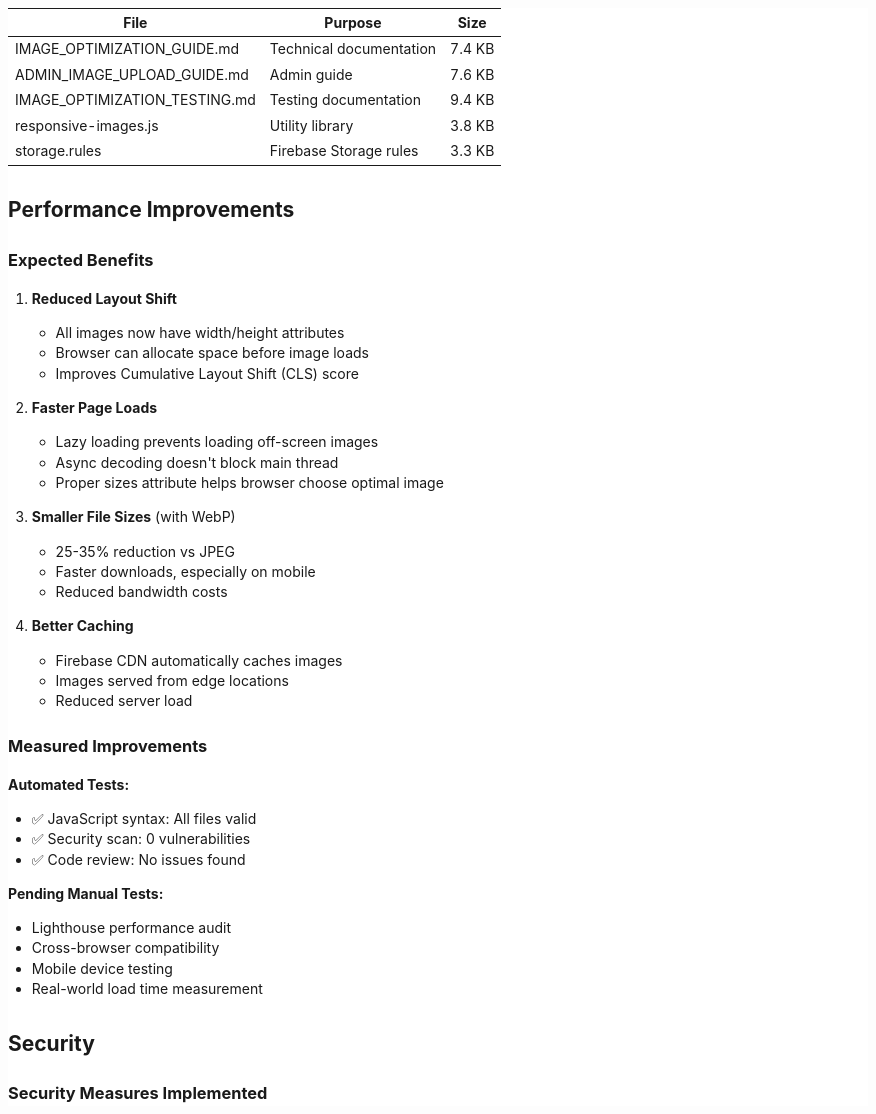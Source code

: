 | File | Purpose | Size |
|------|---------|------|
| IMAGE_OPTIMIZATION_GUIDE.md | Technical documentation | 7.4 KB |
| ADMIN_IMAGE_UPLOAD_GUIDE.md | Admin guide | 7.6 KB |
| IMAGE_OPTIMIZATION_TESTING.md | Testing documentation | 9.4 KB |
| responsive-images.js | Utility library | 3.8 KB |
| storage.rules | Firebase Storage rules | 3.3 KB |

## Performance Improvements

### Expected Benefits

1. **Reduced Layout Shift**
   - All images now have width/height attributes
   - Browser can allocate space before image loads
   - Improves Cumulative Layout Shift (CLS) score

2. **Faster Page Loads**
   - Lazy loading prevents loading off-screen images
   - Async decoding doesn't block main thread
   - Proper sizes attribute helps browser choose optimal image

3. **Smaller File Sizes** (with WebP)
   - 25-35% reduction vs JPEG
   - Faster downloads, especially on mobile
   - Reduced bandwidth costs

4. **Better Caching**
   - Firebase CDN automatically caches images
   - Images served from edge locations
   - Reduced server load

### Measured Improvements

**Automated Tests:**
- ✅ JavaScript syntax: All files valid
- ✅ Security scan: 0 vulnerabilities
- ✅ Code review: No issues found

**Pending Manual Tests:**
- Lighthouse performance audit
- Cross-browser compatibility
- Mobile device testing
- Real-world load time measurement

## Security

### Security Measures Implemented

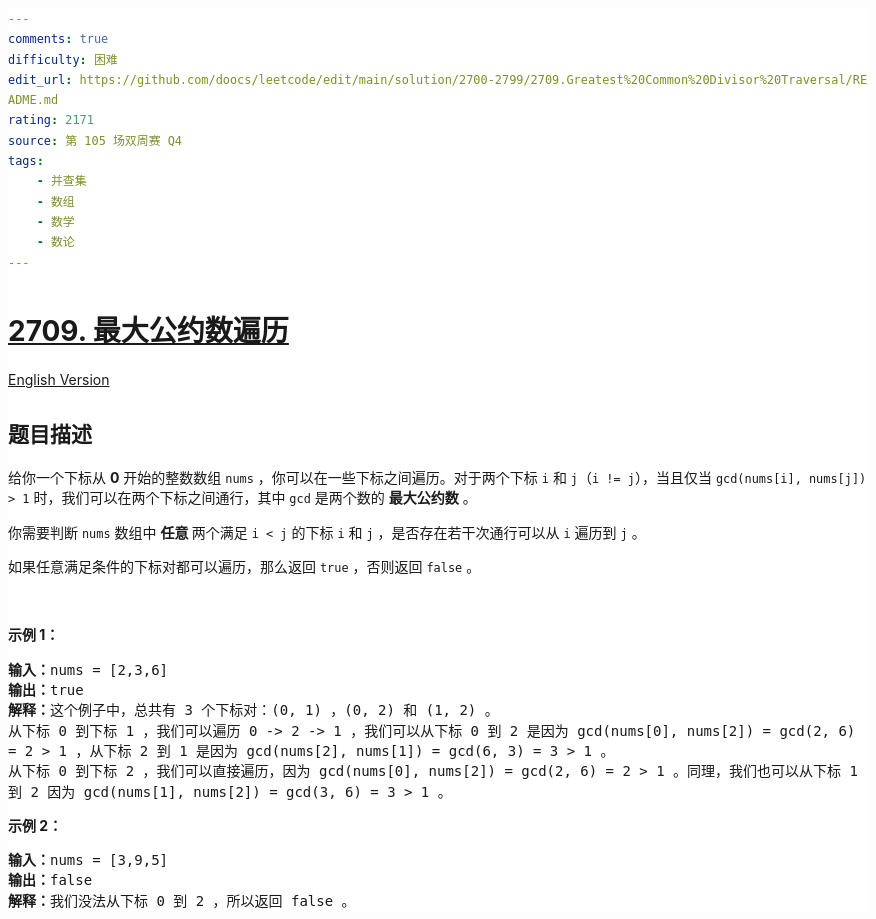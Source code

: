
```yaml
---
comments: true
difficulty: 困难
edit_url: https://github.com/doocs/leetcode/edit/main/solution/2700-2799/2709.Greatest%20Common%20Divisor%20Traversal/README.md
rating: 2171
source: 第 105 场双周赛 Q4
tags:
    - 并查集
    - 数组
    - 数学
    - 数论
---
```


# [2709. 最大公约数遍历](https://leetcode.cn/problems/greatest-common-divisor-traversal)

[English Version](/solution/2700-2799/2709.Greatest%20Common%20Divisor%20Traversal/README_EN.md)

## 题目描述



<p>给你一个下标从 <strong>0</strong>&nbsp;开始的整数数组&nbsp;<code>nums</code>&nbsp;，你可以在一些下标之间遍历。对于两个下标&nbsp;<code>i</code>&nbsp;和&nbsp;<code>j</code>（<code>i != j</code>），当且仅当&nbsp;<code>gcd(nums[i], nums[j]) &gt; 1</code>&nbsp;时，我们可以在两个下标之间通行，其中&nbsp;<code>gcd</code>&nbsp;是两个数的 <strong>最大公约数</strong>&nbsp;。</p>

<p>你需要判断 <code>nums</code>&nbsp;数组中&nbsp;<strong>任意&nbsp;</strong>两个满足 <code>i &lt; j</code>&nbsp;的下标&nbsp;<code>i</code>&nbsp;和&nbsp;<code>j</code> ，是否存在若干次通行可以从 <code>i</code>&nbsp;遍历到 <code>j</code>&nbsp;。</p>

<p>如果任意满足条件的下标对都可以遍历，那么返回 <code>true</code>&nbsp;，否则返回 <code>false</code>&nbsp;。</p>

<p>&nbsp;</p>

<p><strong>示例 1：</strong></p>

<pre>
<b>输入：</b>nums = [2,3,6]
<b>输出：</b>true
<b>解释：</b>这个例子中，总共有 3 个下标对：(0, 1) ，(0, 2) 和 (1, 2) 。
从下标 0 到下标 1 ，我们可以遍历 0 -&gt; 2 -&gt; 1 ，我们可以从下标 0 到 2 是因为 gcd(nums[0], nums[2]) = gcd(2, 6) = 2 &gt; 1 ，从下标 2 到 1 是因为 gcd(nums[2], nums[1]) = gcd(6, 3) = 3 &gt; 1 。
从下标 0 到下标 2 ，我们可以直接遍历，因为 gcd(nums[0], nums[2]) = gcd(2, 6) = 2 &gt; 1 。同理，我们也可以从下标 1 到 2 因为 gcd(nums[1], nums[2]) = gcd(3, 6) = 3 &gt; 1 。
</pre>

<p><strong>示例 2：</strong></p>

<pre>
<b>输入：</b>nums = [3,9,5]
<b>输出：</b>false
<b>解释：</b>我们没法从下标 0 到 2 ，所以返回 false 。
</pre>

◆ EXERCISE
An exact copy of every line above is needed, without the images.

◆ RESPONSE TO THE EXERCISE
Source code

: | File | Purpose | Size |
|------|---------|------|
| IMAGE_OPTIMIZATION_GUIDE.md | Technical documentation | 7.4 KB |
| ADMIN_IMAGE_UPLOAD_GUIDE.md | Admin guide | 7.6 KB |
| IMAGE_OPTIMIZATION_TESTING.md | Testing documentation | 9.4 KB |
| responsive-images.js | Utility library | 3.8 KB |
| storage.rules | Firebase Storage rules | 3.3 KB |

## Performance Improvements

### Expected Benefits

1. **Reduced Layout Shift**
   - All images now have width/height attributes
   - Browser can allocate space before image loads
   - Improves Cumulative Layout Shift (CLS) score

2. **Faster Page Loads**
   - Lazy loading prevents loading off-screen images
   - Async decoding doesn't block main thread
   - Proper sizes attribute helps browser choose optimal image

3. **Smaller File Sizes** (with WebP)
   - 25-35% reduction vs JPEG
   - Faster downloads, especially on mobile
   - Reduced bandwidth costs

4. **Better Caching**
   - Firebase CDN automatically caches images
   - Images served from edge locations
   - Reduced server load

### Measured Improvements

**Automated Tests:**
- ✅ JavaScript syntax: All files valid
- ✅ Security scan: 0 vulnerabilities
- ✅ Code review: No issues found

**Pending Manual Tests:**
- Lighthouse performance audit
- Cross-browser compatibility
- Mobile device testing
- Real-world load time measurement

## Security

### Security Measures Implemented

Source code

:
```yaml
---
comments: true
difficulty: 困难
edit_url: https://github.com/doocs/leetcode/edit/main/solution/2700-2799/2709.Greatest%20Common%20Divisor%20Traversal/README.md
rating: 2171
source: 第 105 场双周赛 Q4
tags:
    - 并查集
    - 数组
    - 数学
    - 数论
---
```


# [2709. 最大公约数遍历](https://leetcode.cn/problems/greatest-common-divisor-traversal)

[English Version](/solution/2700-2799/2709.Greatest%20Common%20Divisor%20Traversal/README_EN.md)

## 题目描述



<p>给你一个下标从 <strong>0</strong>&nbsp;开始的整数数组&nbsp;<code>nums</code>&nbsp;，你可以在一些下标之间遍历。对于两个下标&nbsp;<code>i</code>&nbsp;和&nbsp;<code>j</code>（<code>i != j</code>），当且仅当&nbsp;<code>gcd(nums[i], nums[j]) &gt; 1</code>&nbsp;时，我们可以在两个下标之间通行，其中&nbsp;<code>gcd</code>&nbsp;是两个数的 <strong>最大公约数</strong>&nbsp;。</p>

<p>你需要判断 <code>nums</code>&nbsp;数组中&nbsp;<strong>任意&nbsp;</strong>两个满足 <code>i &lt; j</code>&nbsp;的下标&nbsp;<code>i</code>&nbsp;和&nbsp;<code>j</code> ，是否存在若干次通行可以从 <code>i</code>&nbsp;遍历到 <code>j</code>&nbsp;。</p>

<p>如果任意满足条件的下标对都可以遍历，那么返回 <code>true</code>&nbsp;，否则返回 <code>false</code>&nbsp;。</p>

<p>&nbsp;</p>

<p><strong>示例 1：</strong></p>

<pre>
<b>输入：</b>nums = [2,3,6]
<b>输出：</b>true
<b>解释：</b>这个例子中，总共有 3 个下标对：(0, 1) ，(0, 2) 和 (1, 2) 。
从下标 0 到下标 1 ，我们可以遍历 0 -&gt; 2 -&gt; 1 ，我们可以从下标 0 到 2 是因为 gcd(nums[0], nums[2]) = gcd(2, 6) = 2 &gt; 1 ，从下标 2 到 1 是因为 gcd(nums[2], nums[1]) = gcd(6, 3) = 3 &gt; 1 。
从下标 0 到下标 2 ，我们可以直接遍历，因为 gcd(nums[0], nums[2]) = gcd(2, 6) = 2 &gt; 1 。同理，我们也可以从下标 1 到 2 因为 gcd(nums[1], nums[2]) = gcd(3, 6) = 3 &gt; 1 。
</pre>

<p><strong>示例 2：</strong></p>

<pre>
<b>输入：</b>nums = [3,9,5]
<b>输出：</b>false
<b>解释：</b>我们没法从下标 0 到 2 ，所以返回 false 。
</pre>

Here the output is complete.